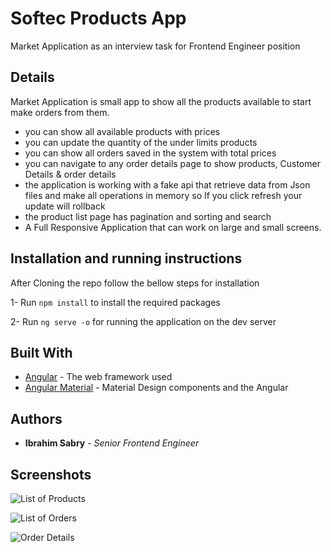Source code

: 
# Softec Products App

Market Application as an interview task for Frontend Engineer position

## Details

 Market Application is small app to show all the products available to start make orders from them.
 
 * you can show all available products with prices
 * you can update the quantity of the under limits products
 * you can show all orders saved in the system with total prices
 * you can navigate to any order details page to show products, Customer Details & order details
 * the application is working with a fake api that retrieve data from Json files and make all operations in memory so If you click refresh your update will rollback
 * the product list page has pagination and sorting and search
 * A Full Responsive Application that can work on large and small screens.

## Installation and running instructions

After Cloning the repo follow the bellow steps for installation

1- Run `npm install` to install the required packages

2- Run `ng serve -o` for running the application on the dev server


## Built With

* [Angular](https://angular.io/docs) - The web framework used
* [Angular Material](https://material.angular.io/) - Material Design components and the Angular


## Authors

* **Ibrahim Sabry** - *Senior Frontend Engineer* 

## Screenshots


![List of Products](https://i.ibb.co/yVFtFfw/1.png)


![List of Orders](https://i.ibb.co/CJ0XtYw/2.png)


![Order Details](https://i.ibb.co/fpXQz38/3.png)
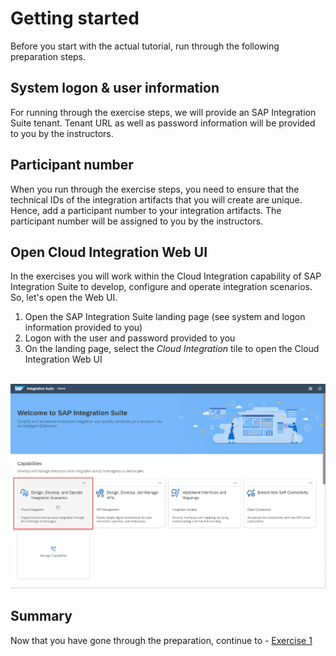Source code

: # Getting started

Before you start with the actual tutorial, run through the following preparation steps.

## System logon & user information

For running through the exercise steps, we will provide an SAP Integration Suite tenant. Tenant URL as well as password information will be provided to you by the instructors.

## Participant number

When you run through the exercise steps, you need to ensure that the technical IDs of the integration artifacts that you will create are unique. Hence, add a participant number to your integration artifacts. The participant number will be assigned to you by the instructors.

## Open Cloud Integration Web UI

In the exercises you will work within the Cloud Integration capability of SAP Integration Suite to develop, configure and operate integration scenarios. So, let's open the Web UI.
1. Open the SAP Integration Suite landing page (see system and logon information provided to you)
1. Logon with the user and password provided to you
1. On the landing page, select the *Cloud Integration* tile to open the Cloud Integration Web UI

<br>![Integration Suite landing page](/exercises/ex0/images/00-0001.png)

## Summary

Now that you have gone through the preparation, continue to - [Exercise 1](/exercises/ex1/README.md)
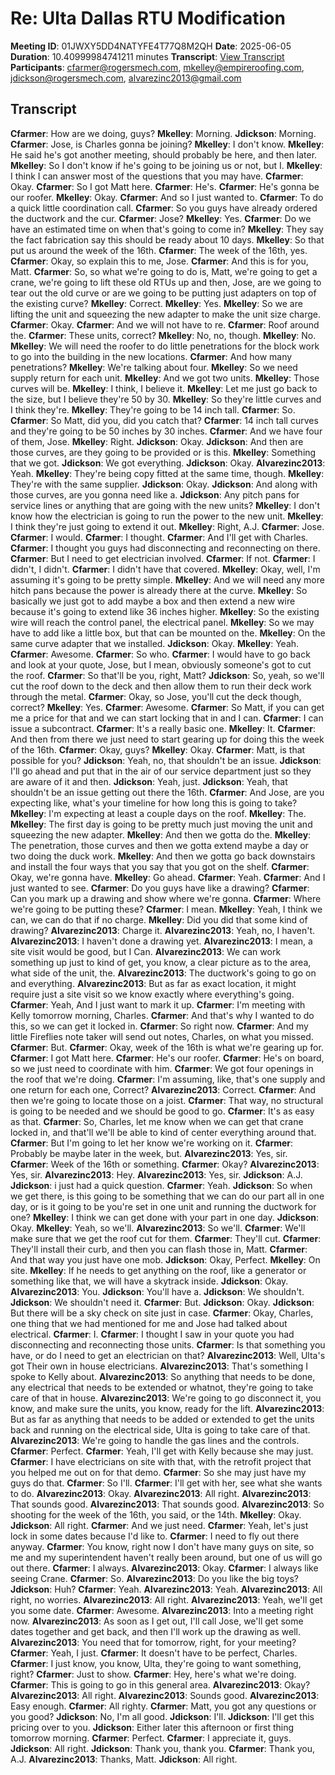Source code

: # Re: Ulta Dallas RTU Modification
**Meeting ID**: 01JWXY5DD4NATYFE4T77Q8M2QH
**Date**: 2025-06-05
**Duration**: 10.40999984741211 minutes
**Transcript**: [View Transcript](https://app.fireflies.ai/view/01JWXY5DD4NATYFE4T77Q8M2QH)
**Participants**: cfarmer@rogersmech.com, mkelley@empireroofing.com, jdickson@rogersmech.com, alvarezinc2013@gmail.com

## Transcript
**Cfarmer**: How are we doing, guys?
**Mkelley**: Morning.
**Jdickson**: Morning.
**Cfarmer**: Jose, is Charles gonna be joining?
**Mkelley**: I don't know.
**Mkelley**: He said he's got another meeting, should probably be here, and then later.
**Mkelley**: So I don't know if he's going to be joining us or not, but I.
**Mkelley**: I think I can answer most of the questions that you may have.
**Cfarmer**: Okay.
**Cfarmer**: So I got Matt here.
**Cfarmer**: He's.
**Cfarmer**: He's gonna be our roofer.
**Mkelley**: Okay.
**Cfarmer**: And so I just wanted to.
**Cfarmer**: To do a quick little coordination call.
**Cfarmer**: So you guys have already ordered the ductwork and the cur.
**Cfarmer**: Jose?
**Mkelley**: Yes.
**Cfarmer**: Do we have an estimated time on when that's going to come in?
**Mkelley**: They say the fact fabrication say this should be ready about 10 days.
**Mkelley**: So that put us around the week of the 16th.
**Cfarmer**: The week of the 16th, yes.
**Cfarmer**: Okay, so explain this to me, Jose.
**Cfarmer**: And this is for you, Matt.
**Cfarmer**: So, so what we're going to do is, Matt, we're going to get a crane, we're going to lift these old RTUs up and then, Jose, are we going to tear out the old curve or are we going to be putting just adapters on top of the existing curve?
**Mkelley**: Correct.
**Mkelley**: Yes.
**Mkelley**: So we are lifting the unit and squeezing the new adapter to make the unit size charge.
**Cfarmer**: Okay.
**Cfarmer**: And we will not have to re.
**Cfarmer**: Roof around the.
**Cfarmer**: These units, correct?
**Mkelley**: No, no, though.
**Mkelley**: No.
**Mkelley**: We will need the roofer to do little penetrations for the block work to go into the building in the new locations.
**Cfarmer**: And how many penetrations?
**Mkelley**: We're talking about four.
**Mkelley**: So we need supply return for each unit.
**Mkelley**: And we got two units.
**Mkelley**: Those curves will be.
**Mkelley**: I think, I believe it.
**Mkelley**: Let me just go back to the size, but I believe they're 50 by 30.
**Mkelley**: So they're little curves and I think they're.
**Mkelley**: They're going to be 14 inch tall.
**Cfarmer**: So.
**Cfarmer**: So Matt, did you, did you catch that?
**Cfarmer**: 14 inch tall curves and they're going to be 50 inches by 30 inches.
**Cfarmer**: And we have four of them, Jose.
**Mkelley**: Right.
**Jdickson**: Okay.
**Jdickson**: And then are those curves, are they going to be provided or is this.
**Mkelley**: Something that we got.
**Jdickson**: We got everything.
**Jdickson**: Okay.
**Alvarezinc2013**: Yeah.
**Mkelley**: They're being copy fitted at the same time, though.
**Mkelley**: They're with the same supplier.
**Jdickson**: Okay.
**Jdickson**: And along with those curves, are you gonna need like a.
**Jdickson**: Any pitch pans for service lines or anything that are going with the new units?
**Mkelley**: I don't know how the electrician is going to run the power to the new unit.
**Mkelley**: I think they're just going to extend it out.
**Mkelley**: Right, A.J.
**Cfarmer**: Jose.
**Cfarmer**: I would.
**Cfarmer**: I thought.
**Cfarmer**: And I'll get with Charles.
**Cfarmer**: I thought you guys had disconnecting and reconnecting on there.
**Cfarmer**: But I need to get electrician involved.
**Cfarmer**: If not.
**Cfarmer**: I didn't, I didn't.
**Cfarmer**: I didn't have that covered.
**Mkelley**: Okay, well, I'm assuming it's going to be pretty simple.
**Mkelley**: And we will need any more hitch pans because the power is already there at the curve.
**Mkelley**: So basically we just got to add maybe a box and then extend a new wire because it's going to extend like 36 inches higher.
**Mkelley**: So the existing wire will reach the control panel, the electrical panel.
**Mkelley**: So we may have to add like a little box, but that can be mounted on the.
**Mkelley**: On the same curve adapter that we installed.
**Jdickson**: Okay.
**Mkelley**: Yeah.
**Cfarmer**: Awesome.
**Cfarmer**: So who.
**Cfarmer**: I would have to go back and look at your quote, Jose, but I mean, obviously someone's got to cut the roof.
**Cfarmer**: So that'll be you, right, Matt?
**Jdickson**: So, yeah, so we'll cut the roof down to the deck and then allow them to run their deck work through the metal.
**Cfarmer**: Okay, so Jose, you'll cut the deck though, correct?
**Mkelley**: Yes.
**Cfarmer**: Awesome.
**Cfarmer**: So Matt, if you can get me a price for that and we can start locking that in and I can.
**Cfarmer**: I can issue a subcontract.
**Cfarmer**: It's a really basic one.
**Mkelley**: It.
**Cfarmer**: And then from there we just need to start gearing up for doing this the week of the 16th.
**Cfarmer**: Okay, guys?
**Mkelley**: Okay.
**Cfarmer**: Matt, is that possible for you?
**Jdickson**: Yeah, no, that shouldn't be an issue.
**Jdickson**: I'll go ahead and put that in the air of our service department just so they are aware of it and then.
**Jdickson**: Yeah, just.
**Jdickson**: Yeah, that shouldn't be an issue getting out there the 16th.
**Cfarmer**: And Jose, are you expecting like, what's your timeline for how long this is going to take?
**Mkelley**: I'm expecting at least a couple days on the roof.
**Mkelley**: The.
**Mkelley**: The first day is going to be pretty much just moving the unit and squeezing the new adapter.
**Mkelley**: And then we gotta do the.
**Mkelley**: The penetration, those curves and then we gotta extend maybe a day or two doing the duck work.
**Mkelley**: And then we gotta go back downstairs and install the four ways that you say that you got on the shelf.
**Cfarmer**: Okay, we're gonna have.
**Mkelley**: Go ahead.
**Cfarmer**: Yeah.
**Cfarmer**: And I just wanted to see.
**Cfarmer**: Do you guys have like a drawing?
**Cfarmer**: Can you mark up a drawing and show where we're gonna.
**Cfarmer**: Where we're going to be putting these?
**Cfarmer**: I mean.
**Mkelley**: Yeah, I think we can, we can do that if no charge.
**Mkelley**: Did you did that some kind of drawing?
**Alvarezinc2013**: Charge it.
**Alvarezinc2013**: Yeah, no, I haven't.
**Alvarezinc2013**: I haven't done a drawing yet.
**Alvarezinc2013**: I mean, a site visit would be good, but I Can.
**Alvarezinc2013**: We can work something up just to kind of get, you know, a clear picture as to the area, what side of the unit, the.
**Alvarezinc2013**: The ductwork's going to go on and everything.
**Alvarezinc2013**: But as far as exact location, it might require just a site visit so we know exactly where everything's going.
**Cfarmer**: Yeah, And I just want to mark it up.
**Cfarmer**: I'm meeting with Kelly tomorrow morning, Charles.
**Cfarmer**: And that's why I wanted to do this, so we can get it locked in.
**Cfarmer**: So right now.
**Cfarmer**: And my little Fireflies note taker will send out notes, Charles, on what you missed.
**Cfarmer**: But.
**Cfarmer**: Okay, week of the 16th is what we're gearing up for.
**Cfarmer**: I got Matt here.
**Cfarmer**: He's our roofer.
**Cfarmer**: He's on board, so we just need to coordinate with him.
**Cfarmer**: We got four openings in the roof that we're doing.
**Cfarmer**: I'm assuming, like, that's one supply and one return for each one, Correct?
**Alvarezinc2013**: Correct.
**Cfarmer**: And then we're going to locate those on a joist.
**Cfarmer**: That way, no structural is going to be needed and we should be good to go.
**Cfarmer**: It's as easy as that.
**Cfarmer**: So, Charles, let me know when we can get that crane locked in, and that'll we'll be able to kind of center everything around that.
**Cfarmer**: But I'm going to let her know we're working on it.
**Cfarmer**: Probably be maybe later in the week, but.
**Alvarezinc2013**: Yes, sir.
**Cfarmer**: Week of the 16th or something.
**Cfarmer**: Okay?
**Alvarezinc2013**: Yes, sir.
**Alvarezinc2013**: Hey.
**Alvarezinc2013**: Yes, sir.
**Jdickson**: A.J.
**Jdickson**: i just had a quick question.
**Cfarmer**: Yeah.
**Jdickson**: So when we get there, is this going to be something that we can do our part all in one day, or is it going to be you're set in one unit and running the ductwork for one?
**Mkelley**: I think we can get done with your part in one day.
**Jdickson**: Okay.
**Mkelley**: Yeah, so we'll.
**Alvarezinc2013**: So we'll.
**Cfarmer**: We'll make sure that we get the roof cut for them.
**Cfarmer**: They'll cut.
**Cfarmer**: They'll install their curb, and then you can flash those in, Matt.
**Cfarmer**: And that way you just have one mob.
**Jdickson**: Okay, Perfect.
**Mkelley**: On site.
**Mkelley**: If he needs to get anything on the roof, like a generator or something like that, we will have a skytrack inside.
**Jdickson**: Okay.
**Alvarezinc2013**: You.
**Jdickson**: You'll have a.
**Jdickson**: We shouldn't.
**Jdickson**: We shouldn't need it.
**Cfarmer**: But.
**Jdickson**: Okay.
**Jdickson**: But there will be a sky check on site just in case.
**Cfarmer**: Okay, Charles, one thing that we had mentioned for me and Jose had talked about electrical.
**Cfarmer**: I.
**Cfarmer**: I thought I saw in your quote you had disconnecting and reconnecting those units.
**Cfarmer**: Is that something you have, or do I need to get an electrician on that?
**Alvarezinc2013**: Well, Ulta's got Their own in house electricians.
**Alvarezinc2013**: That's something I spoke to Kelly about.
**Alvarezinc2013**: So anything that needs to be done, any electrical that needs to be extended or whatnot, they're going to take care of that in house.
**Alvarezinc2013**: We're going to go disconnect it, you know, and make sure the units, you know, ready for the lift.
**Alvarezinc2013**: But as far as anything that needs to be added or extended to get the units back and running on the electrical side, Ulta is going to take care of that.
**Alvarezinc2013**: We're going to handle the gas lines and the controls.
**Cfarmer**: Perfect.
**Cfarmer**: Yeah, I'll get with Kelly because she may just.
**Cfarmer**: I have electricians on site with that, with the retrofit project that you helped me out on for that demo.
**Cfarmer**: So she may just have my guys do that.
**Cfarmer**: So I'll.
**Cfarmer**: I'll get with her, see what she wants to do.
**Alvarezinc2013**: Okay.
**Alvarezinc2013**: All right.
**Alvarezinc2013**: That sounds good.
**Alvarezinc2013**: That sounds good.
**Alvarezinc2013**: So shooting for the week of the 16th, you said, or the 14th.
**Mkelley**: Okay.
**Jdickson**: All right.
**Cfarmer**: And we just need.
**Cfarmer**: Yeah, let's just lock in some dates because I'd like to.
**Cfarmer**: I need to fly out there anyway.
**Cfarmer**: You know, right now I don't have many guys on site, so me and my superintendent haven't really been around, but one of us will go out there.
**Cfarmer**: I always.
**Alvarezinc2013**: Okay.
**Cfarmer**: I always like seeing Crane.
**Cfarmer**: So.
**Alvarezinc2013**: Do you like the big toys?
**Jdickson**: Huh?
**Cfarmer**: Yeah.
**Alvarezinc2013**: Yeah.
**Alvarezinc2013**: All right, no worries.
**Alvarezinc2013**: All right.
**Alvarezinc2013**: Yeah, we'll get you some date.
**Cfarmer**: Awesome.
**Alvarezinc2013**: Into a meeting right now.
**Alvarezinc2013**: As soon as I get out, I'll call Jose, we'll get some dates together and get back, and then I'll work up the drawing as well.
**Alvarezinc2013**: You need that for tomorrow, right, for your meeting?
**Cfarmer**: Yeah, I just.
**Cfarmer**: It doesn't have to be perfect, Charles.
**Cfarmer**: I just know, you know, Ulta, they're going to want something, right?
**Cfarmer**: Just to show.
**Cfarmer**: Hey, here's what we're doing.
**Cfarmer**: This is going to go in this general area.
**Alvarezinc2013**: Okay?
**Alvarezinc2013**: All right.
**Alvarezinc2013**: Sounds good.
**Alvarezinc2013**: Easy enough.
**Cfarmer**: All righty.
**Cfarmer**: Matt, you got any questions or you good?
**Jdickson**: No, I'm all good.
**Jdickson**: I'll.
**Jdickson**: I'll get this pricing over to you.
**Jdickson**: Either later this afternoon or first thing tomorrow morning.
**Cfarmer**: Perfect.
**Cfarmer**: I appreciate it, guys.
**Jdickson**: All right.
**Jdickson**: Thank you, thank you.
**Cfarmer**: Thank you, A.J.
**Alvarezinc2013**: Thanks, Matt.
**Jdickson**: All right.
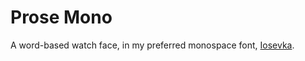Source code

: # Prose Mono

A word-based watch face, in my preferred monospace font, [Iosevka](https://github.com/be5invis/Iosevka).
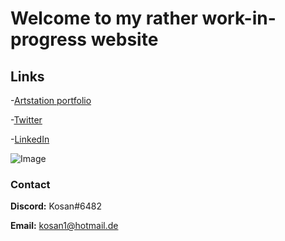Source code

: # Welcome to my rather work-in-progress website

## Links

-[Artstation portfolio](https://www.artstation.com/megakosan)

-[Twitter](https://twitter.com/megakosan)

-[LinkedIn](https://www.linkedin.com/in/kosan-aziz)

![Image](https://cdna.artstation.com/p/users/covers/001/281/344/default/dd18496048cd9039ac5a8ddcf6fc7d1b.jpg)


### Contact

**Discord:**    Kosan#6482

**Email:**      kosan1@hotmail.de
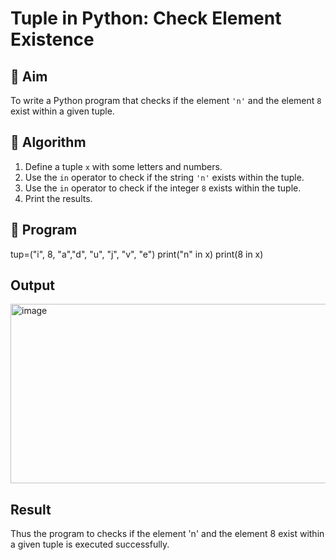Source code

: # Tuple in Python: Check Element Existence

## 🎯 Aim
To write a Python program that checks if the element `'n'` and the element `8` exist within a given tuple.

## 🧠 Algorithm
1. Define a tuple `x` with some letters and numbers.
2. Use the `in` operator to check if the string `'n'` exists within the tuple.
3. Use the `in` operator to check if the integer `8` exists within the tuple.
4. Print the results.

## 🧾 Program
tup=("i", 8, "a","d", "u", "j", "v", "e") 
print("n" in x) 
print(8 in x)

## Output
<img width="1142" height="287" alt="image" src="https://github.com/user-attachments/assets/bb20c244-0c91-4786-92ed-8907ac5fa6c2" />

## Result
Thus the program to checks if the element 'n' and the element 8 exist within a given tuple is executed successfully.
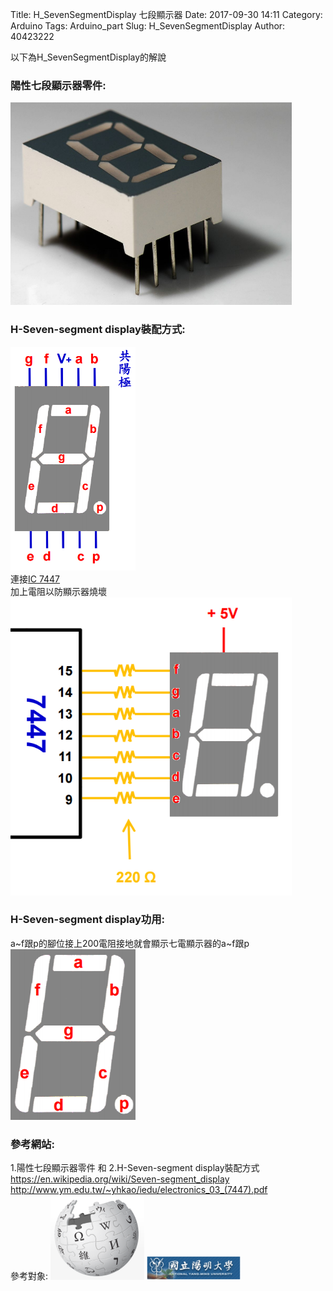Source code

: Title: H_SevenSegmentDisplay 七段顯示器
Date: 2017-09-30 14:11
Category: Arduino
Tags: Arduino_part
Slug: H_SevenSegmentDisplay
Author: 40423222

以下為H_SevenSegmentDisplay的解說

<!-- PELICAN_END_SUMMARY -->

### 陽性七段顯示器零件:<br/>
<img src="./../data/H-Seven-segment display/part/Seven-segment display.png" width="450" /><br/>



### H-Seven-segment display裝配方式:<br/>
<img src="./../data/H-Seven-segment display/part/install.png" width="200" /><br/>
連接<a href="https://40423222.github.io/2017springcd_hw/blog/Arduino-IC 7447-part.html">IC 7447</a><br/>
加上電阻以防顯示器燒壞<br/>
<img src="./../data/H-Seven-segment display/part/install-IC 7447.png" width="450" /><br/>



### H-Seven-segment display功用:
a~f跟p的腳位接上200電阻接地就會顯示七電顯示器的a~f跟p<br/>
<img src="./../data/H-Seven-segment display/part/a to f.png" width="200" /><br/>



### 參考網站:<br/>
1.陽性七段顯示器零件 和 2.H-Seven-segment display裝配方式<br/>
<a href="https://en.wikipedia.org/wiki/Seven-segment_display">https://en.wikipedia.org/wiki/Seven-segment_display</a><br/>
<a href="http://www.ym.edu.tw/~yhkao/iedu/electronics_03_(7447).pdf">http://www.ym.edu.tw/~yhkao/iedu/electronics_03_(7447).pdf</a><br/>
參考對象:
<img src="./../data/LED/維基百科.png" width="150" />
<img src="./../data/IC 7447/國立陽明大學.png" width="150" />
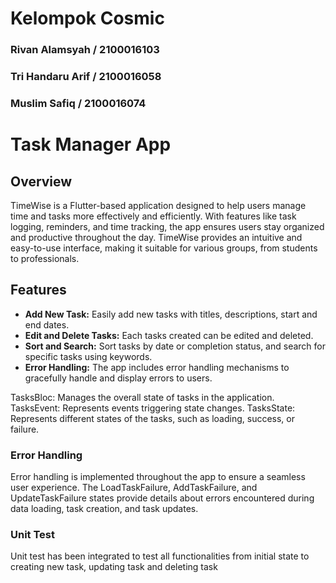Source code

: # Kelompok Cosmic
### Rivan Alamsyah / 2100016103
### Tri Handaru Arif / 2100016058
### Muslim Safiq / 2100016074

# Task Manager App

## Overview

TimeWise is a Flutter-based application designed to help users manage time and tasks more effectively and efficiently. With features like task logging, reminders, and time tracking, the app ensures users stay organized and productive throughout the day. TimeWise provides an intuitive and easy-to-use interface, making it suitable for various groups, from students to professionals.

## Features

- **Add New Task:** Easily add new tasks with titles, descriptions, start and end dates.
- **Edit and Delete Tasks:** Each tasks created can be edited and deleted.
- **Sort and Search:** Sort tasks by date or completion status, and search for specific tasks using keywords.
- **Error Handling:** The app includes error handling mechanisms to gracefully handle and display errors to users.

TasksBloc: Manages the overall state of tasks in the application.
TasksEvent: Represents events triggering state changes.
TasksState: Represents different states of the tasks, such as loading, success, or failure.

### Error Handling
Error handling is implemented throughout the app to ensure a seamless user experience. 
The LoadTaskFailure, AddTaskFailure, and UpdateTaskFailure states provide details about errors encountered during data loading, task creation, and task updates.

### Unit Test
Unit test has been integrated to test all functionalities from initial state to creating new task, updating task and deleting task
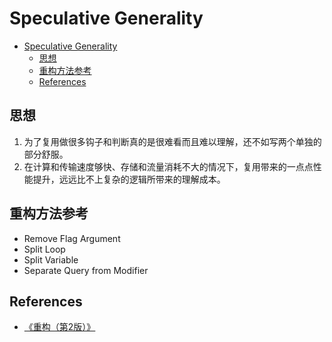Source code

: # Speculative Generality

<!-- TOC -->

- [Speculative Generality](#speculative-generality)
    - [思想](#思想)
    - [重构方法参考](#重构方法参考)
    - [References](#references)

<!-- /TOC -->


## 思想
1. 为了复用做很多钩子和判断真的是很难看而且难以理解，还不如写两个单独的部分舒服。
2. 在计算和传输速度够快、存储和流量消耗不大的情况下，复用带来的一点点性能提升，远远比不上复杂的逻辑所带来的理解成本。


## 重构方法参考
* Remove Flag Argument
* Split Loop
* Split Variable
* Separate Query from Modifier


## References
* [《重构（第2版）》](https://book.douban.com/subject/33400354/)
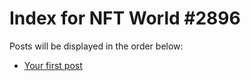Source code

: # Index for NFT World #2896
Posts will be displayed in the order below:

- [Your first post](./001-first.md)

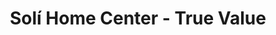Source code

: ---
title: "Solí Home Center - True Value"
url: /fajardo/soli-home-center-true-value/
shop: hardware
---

- **The problem**
Above are the records; copy exactly the lines from the one with "### 參考網站:<br/>" through the one with "# Kelompok Cosmic", including both, and nothing more. Leave out pictures.

- **Answer to the exercise**
### 參考網站:<br/>
1.陽性七段顯示器零件 和 2.H-Seven-segment display裝配方式<br/>
<a href="https://en.wikipedia.org/wiki/Seven-segment_display">https://en.wikipedia.org/wiki/Seven-segment_display</a><br/>
<a href="http://www.ym.edu.tw/~yhkao/iedu/electronics_03_(7447).pdf">http://www.ym.edu.tw/~yhkao/iedu/electronics_03_(7447).pdf</a><br/>
參考對象:
<img src="./../data/LED/維基百科.png" width="150" />
<img src="./../data/IC 7447/國立陽明大學.png" width="150" />
Source code

: # Kelompok Cosmic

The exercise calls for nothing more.